Although the median difference in summated best practice scores in the high risk for burnout and depression or the burnout-only groups were less than we hypothesized would be clinically important, there were several patterns of practice reported by anesthesiology residents at risk for burnout with or without concomitant depression, which were raised concern for the safety of perioperative patients (Fig. 5). Residents at high burnout and depression risk reported a median value for visiting patients preoperatively, reading about the next day’s surgery and disease, enabling monitor and alarms, and reviewing postoperative radiographs after central line placement only some of the time compared with median values of always or often by respondents at low risk of burnout and/or depression. In addition, respondents at high burnout risk with or without a high depression risk reported a median value for double checking medical vials for correct administration often compared with a median value of always for residents at low risk of burnout. As double checking of medication vials should ideally be performed before any drug administration, this behavior added to the propitious environment for medication errors created by current drug shortages might be a serious risk to patients undergoing surgical procedures.32 Finally, residents at high risk of burnout and depression risk reported performing a complete anesthesia machine check only often which, in cases of machine failure, could cause serious consequences to anesthetized patients such as respiratory failure and awareness of the surgical procedure.

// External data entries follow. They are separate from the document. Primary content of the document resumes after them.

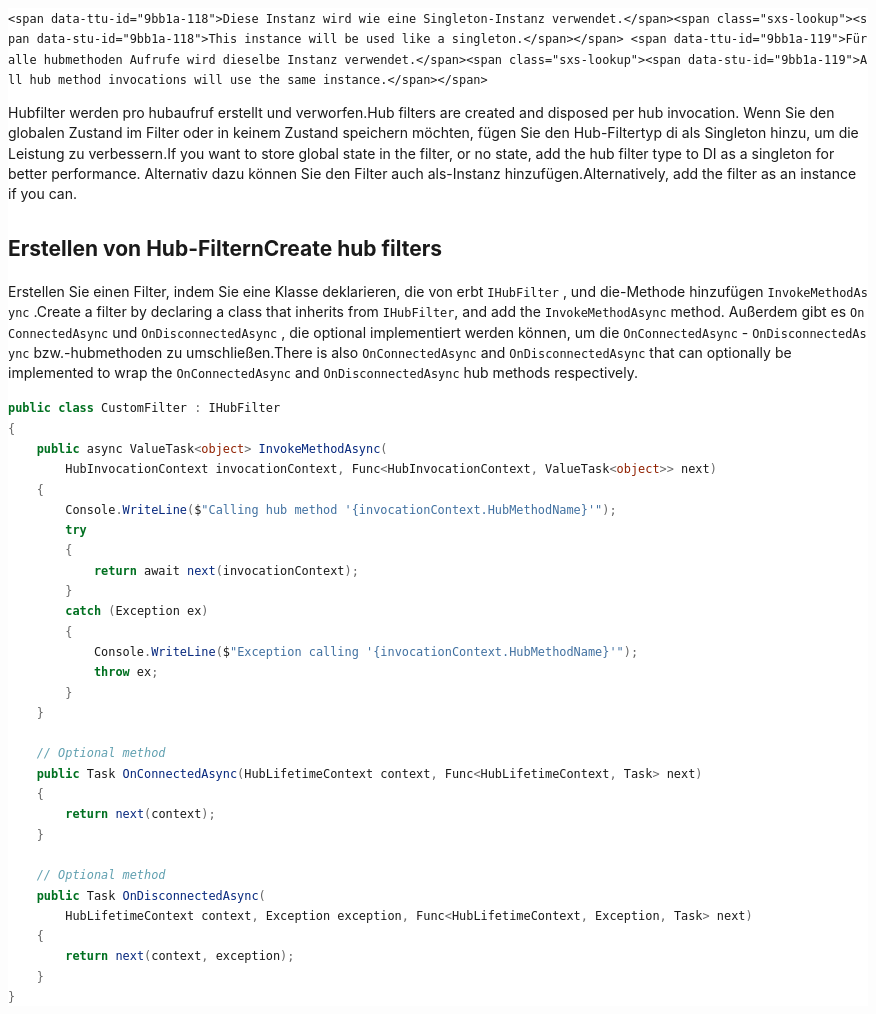     <span data-ttu-id="9bb1a-118">Diese Instanz wird wie eine Singleton-Instanz verwendet.</span><span class="sxs-lookup"><span data-stu-id="9bb1a-118">This instance will be used like a singleton.</span></span> <span data-ttu-id="9bb1a-119">Für alle hubmethoden Aufrufe wird dieselbe Instanz verwendet.</span><span class="sxs-lookup"><span data-stu-id="9bb1a-119">All hub method invocations will use the same instance.</span></span>

<span data-ttu-id="9bb1a-120">Hubfilter werden pro hubaufruf erstellt und verworfen.</span><span class="sxs-lookup"><span data-stu-id="9bb1a-120">Hub filters are created and disposed per hub invocation.</span></span> <span data-ttu-id="9bb1a-121">Wenn Sie den globalen Zustand im Filter oder in keinem Zustand speichern möchten, fügen Sie den Hub-Filtertyp di als Singleton hinzu, um die Leistung zu verbessern.</span><span class="sxs-lookup"><span data-stu-id="9bb1a-121">If you want to store global state in the filter, or no state, add the hub filter type to DI as a singleton for better performance.</span></span> <span data-ttu-id="9bb1a-122">Alternativ dazu können Sie den Filter auch als-Instanz hinzufügen.</span><span class="sxs-lookup"><span data-stu-id="9bb1a-122">Alternatively, add the filter as an instance if you can.</span></span>

## <a name="create-hub-filters"></a><span data-ttu-id="9bb1a-123">Erstellen von Hub-Filtern</span><span class="sxs-lookup"><span data-stu-id="9bb1a-123">Create hub filters</span></span>

<span data-ttu-id="9bb1a-124">Erstellen Sie einen Filter, indem Sie eine Klasse deklarieren, die von erbt `IHubFilter` , und die-Methode hinzufügen `InvokeMethodAsync` .</span><span class="sxs-lookup"><span data-stu-id="9bb1a-124">Create a filter by declaring a class that inherits from `IHubFilter`, and add the `InvokeMethodAsync` method.</span></span> <span data-ttu-id="9bb1a-125">Außerdem gibt es `OnConnectedAsync` und `OnDisconnectedAsync` , die optional implementiert werden können, um die `OnConnectedAsync` - `OnDisconnectedAsync` bzw.-hubmethoden zu umschließen.</span><span class="sxs-lookup"><span data-stu-id="9bb1a-125">There is also `OnConnectedAsync` and `OnDisconnectedAsync` that can optionally be implemented to wrap the `OnConnectedAsync` and `OnDisconnectedAsync` hub methods respectively.</span></span>

```csharp
public class CustomFilter : IHubFilter
{
    public async ValueTask<object> InvokeMethodAsync(
        HubInvocationContext invocationContext, Func<HubInvocationContext, ValueTask<object>> next)
    {
        Console.WriteLine($"Calling hub method '{invocationContext.HubMethodName}'");
        try
        {
            return await next(invocationContext);
        }
        catch (Exception ex)
        {
            Console.WriteLine($"Exception calling '{invocationContext.HubMethodName}'");
            throw ex;
        }
    }

    // Optional method
    public Task OnConnectedAsync(HubLifetimeContext context, Func<HubLifetimeContext, Task> next)
    {
        return next(context);
    }

    // Optional method
    public Task OnDisconnectedAsync(
        HubLifetimeContext context, Exception exception, Func<HubLifetimeContext, Exception, Task> next)
    {
        return next(context, exception);
    }
}
```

Resident burnout has been associated with problematic patient care in other medical specialties.33 Shanafelt et al.34 evaluating internal medicine residents demonstrated that burnout was associated with suboptimal patient care practices. Staff burnout has also been associated with lower patient satisfaction, which often reflects in suboptimal patient care.35 There are also physiological consequences of burnout and depression. Stress and depression have been associated with cognitive dysfunction.36,37 Burnout has been associated with impairment in visual attention.38 The impact of burnout on visual attention might have an important role in anesthesia safety due to the significance of anesthesiologists’ vigilance in preventing errors.39,40 Although our findings are limited by the self-reported nature of the error evaluation, depression has been associated with an increase in observed errors in pediatric residents.41 It has also been demonstrated that among internal medicine residents, higher levels of fatigue and distress are independently associated with self-perceived medical errors.42 Nonetheless, it is possible that residents at high risk of burnout and depression may commit the same amount of errors as nonaffected residents but they are more likely to report them. Future prospective studies evaluating the effect of anesthesiology resident burnout and depression on the incidence of medical errors to confirm our findings are needed.
Other specialties have examined the association between reported medical errors and job-related stress after medical training years. Williams et al.43 reported more medical errors and suboptimal patient care among primary care physicians exhibiting burnout. Shanafelt et al.44 also reported that major medical errors reported by surgeons are strongly related to a surgeon’s degree of burnout and his or her quality of life. These studies suggest the need for future investigations evaluating the prevalence of burnout among practicing anesthesiologists who have completed medical training.
Although trainees seem to be the group most affected by burnout among clinicians, it is often difficult to identify the affected resident. Previous studies have found conflicting results between the association of residents’ well-being and medical knowledge.45,46 The first step to mitigate the current problem is to increase efforts by residency programs across the country to diagnose residents who are affected as well as those who are at risk. This might require confidential psychological or psychiatric professional screening interviews. The high suicidal ideation among anesthesiology residents observed in the current study as well as the possible negative consequences to patient care and safety suggests that this intervention is worthy with regard to not only residents’ health but also patients who are under the care of anesthesiology trainees.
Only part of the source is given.